> DATA SUPPLIED:
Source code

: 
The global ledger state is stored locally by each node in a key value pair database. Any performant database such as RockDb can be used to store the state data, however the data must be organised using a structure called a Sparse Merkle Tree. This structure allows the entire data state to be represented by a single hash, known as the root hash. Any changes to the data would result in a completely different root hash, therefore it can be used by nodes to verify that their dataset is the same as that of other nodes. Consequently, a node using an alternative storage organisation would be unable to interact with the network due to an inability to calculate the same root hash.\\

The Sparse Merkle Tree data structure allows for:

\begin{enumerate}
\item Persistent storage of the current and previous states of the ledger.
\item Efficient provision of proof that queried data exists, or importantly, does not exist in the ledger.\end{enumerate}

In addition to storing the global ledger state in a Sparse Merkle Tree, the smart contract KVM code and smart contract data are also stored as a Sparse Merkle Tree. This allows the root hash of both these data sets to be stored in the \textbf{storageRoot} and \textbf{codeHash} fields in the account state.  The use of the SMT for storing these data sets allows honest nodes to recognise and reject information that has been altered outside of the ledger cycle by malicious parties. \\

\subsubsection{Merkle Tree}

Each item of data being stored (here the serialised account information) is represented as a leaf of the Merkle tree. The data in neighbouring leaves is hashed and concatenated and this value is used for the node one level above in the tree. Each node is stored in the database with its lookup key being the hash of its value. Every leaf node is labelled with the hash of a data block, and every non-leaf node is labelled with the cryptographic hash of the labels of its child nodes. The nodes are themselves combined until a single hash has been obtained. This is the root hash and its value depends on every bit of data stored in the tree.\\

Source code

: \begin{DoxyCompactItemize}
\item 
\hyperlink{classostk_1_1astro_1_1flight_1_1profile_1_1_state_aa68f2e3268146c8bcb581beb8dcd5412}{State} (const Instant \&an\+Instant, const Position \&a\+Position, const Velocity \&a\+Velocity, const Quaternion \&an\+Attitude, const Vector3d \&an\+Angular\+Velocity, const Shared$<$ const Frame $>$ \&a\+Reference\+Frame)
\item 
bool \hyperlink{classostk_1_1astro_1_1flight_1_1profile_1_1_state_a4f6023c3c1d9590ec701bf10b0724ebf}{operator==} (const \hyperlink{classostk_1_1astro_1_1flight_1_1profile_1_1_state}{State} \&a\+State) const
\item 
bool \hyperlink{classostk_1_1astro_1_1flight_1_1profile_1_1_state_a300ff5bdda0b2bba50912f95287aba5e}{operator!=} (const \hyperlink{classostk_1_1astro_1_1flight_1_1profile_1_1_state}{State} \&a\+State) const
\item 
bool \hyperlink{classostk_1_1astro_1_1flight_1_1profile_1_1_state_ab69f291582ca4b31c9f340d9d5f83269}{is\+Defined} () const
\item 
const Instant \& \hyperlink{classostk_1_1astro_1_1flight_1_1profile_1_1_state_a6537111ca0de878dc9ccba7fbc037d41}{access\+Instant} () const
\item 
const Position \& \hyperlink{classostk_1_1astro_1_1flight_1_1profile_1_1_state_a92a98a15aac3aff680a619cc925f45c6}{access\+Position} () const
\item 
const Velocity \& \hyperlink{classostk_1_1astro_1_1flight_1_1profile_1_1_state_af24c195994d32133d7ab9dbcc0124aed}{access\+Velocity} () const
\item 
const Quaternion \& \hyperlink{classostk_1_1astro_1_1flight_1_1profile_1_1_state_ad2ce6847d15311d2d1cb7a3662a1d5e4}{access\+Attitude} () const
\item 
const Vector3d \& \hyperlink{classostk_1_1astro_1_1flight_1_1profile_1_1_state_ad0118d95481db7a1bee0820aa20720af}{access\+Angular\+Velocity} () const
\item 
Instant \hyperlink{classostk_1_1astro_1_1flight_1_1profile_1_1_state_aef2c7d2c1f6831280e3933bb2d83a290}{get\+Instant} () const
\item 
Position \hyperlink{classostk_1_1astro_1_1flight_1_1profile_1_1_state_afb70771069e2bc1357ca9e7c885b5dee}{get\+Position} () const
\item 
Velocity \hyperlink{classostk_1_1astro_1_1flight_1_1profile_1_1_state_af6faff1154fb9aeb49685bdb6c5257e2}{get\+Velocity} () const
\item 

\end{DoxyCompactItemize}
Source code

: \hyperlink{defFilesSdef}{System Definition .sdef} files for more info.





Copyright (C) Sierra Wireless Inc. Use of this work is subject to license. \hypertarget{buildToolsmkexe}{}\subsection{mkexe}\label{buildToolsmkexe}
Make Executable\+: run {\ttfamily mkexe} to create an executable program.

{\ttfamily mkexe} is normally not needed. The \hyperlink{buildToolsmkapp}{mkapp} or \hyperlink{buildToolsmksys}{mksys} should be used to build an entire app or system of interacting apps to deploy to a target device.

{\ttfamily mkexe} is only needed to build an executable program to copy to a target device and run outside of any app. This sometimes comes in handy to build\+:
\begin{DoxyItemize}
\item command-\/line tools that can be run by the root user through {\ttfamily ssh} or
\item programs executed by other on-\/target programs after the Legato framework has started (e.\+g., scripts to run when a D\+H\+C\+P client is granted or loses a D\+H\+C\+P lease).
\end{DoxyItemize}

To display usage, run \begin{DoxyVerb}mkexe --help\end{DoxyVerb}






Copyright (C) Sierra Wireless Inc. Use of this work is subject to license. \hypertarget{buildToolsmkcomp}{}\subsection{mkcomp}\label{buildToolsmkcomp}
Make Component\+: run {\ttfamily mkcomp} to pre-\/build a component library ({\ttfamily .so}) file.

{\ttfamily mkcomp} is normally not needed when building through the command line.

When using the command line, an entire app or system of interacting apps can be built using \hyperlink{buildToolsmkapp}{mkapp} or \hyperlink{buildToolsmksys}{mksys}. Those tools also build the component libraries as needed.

> EXERCISE GOAL: Write the entries above out again, unchanged and complete.

> FINISHED EXERCISE:
Source code

: 
The global ledger state is stored locally by each node in a key value pair database. Any performant database such as RockDb can be used to store the state data, however the data must be organised using a structure called a Sparse Merkle Tree. This structure allows the entire data state to be represented by a single hash, known as the root hash. Any changes to the data would result in a completely different root hash, therefore it can be used by nodes to verify that their dataset is the same as that of other nodes. Consequently, a node using an alternative storage organisation would be unable to interact with the network due to an inability to calculate the same root hash.\\

The Sparse Merkle Tree data structure allows for:

\begin{enumerate}
\item Persistent storage of the current and previous states of the ledger.
\item Efficient provision of proof that queried data exists, or importantly, does not exist in the ledger.\end{enumerate}

In addition to storing the global ledger state in a Sparse Merkle Tree, the smart contract KVM code and smart contract data are also stored as a Sparse Merkle Tree. This allows the root hash of both these data sets to be stored in the \textbf{storageRoot} and \textbf{codeHash} fields in the account state.  The use of the SMT for storing these data sets allows honest nodes to recognise and reject information that has been altered outside of the ledger cycle by malicious parties. \\

\subsubsection{Merkle Tree}

Each item of data being stored (here the serialised account information) is represented as a leaf of the Merkle tree. The data in neighbouring leaves is hashed and concatenated and this value is used for the node one level above in the tree. Each node is stored in the database with its lookup key being the hash of its value. Every leaf node is labelled with the hash of a data block, and every non-leaf node is labelled with the cryptographic hash of the labels of its child nodes. The nodes are themselves combined until a single hash has been obtained. This is the root hash and its value depends on every bit of data stored in the tree.\\

Source code

: \begin{DoxyCompactItemize}
\item 
\hyperlink{classostk_1_1astro_1_1flight_1_1profile_1_1_state_aa68f2e3268146c8bcb581beb8dcd5412}{State} (const Instant \&an\+Instant, const Position \&a\+Position, const Velocity \&a\+Velocity, const Quaternion \&an\+Attitude, const Vector3d \&an\+Angular\+Velocity, const Shared$<$ const Frame $>$ \&a\+Reference\+Frame)
\item 
bool \hyperlink{classostk_1_1astro_1_1flight_1_1profile_1_1_state_a4f6023c3c1d9590ec701bf10b0724ebf}{operator==} (const \hyperlink{classostk_1_1astro_1_1flight_1_1profile_1_1_state}{State} \&a\+State) const
\item 
bool \hyperlink{classostk_1_1astro_1_1flight_1_1profile_1_1_state_a300ff5bdda0b2bba50912f95287aba5e}{operator!=} (const \hyperlink{classostk_1_1astro_1_1flight_1_1profile_1_1_state}{State} \&a\+State) const
\item 
bool \hyperlink{classostk_1_1astro_1_1flight_1_1profile_1_1_state_ab69f291582ca4b31c9f340d9d5f83269}{is\+Defined} () const
\item 
const Instant \& \hyperlink{classostk_1_1astro_1_1flight_1_1profile_1_1_state_a6537111ca0de878dc9ccba7fbc037d41}{access\+Instant} () const
\item 
const Position \& \hyperlink{classostk_1_1astro_1_1flight_1_1profile_1_1_state_a92a98a15aac3aff680a619cc925f45c6}{access\+Position} () const
\item 
const Velocity \& \hyperlink{classostk_1_1astro_1_1flight_1_1profile_1_1_state_af24c195994d32133d7ab9dbcc0124aed}{access\+Velocity} () const
\item 
const Quaternion \& \hyperlink{classostk_1_1astro_1_1flight_1_1profile_1_1_state_ad2ce6847d15311d2d1cb7a3662a1d5e4}{access\+Attitude} () const
\item 
const Vector3d \& \hyperlink{classostk_1_1astro_1_1flight_1_1profile_1_1_state_ad0118d95481db7a1bee0820aa20720af}{access\+Angular\+Velocity} () const
\item 
Instant \hyperlink{classostk_1_1astro_1_1flight_1_1profile_1_1_state_aef2c7d2c1f6831280e3933bb2d83a290}{get\+Instant} () const
\item 
Position \hyperlink{classostk_1_1astro_1_1flight_1_1profile_1_1_state_afb70771069e2bc1357ca9e7c885b5dee}{get\+Position} () const
\item 
Velocity \hyperlink{classostk_1_1astro_1_1flight_1_1profile_1_1_state_af6faff1154fb9aeb49685bdb6c5257e2}{get\+Velocity} () const
\item 

\end{DoxyCompactItemize}
Source code

: \hyperlink{defFilesSdef}{System Definition .sdef} files for more info.





Copyright (C) Sierra Wireless Inc. Use of this work is subject to license. \hypertarget{buildToolsmkexe}{}\subsection{mkexe}\label{buildToolsmkexe}
Make Executable\+: run {\ttfamily mkexe} to create an executable program.

{\ttfamily mkexe} is normally not needed. The \hyperlink{buildToolsmkapp}{mkapp} or \hyperlink{buildToolsmksys}{mksys} should be used to build an entire app or system of interacting apps to deploy to a target device.

{\ttfamily mkexe} is only needed to build an executable program to copy to a target device and run outside of any app. This sometimes comes in handy to build\+:
\begin{DoxyItemize}
\item command-\/line tools that can be run by the root user through {\ttfamily ssh} or
\item programs executed by other on-\/target programs after the Legato framework has started (e.\+g., scripts to run when a D\+H\+C\+P client is granted or loses a D\+H\+C\+P lease).
\end{DoxyItemize}

To display usage, run \begin{DoxyVerb}mkexe --help\end{DoxyVerb}






Copyright (C) Sierra Wireless Inc. Use of this work is subject to license. \hypertarget{buildToolsmkcomp}{}\subsection{mkcomp}\label{buildToolsmkcomp}
Make Component\+: run {\ttfamily mkcomp} to pre-\/build a component library ({\ttfamily .so}) file.

{\ttfamily mkcomp} is normally not needed when building through the command line.

When using the command line, an entire app or system of interacting apps can be built using \hyperlink{buildToolsmkapp}{mkapp} or \hyperlink{buildToolsmksys}{mksys}. Those tools also build the component libraries as needed.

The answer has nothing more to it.